Task :: Please find every line in the records below that contains the word "recordings", and copy it.

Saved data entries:
.....

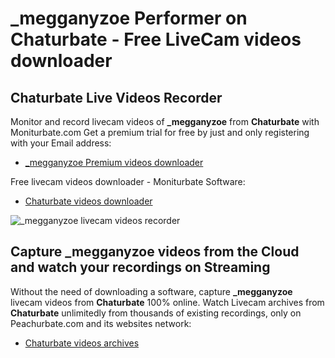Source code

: # _megganyzoe Performer on Chaturbate - Free LiveCam videos downloader

## Chaturbate Live Videos Recorder

Monitor and record livecam videos of **_megganyzoe** from **Chaturbate** with Moniturbate.com
Get a premium trial for free by just and only registering with your Email address:
* [_megganyzoe Premium videos downloader](https://moniturbate.com/request-demo-licence-key.html)

Free livecam videos downloader - Moniturbate Software:
* [Chaturbate videos downloader](https://moniturbate.com/moniturbate-download-software.html)

![_megganyzoe livecam videos recorder](https://peachurnet.com/templates/moniturbate-software.png)


## Capture _megganyzoe videos from the Cloud and watch your recordings on Streaming

Without the need of downloading a software, capture **_megganyzoe** livecam videos from **Chaturbate** 100% online.
Watch Livecam archives from **Chaturbate** unlimitedly from thousands of existing recordings, only on Peachurbate.com and its websites network:
* [Chaturbate videos archives](https://peachurnet.com/)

.....

Result ::
## Capture _megganyzoe videos from the Cloud and watch your recordings on Streaming
Watch Livecam archives from **Chaturbate** unlimitedly from thousands of existing recordings, only on Peachurbate.com and its websites network:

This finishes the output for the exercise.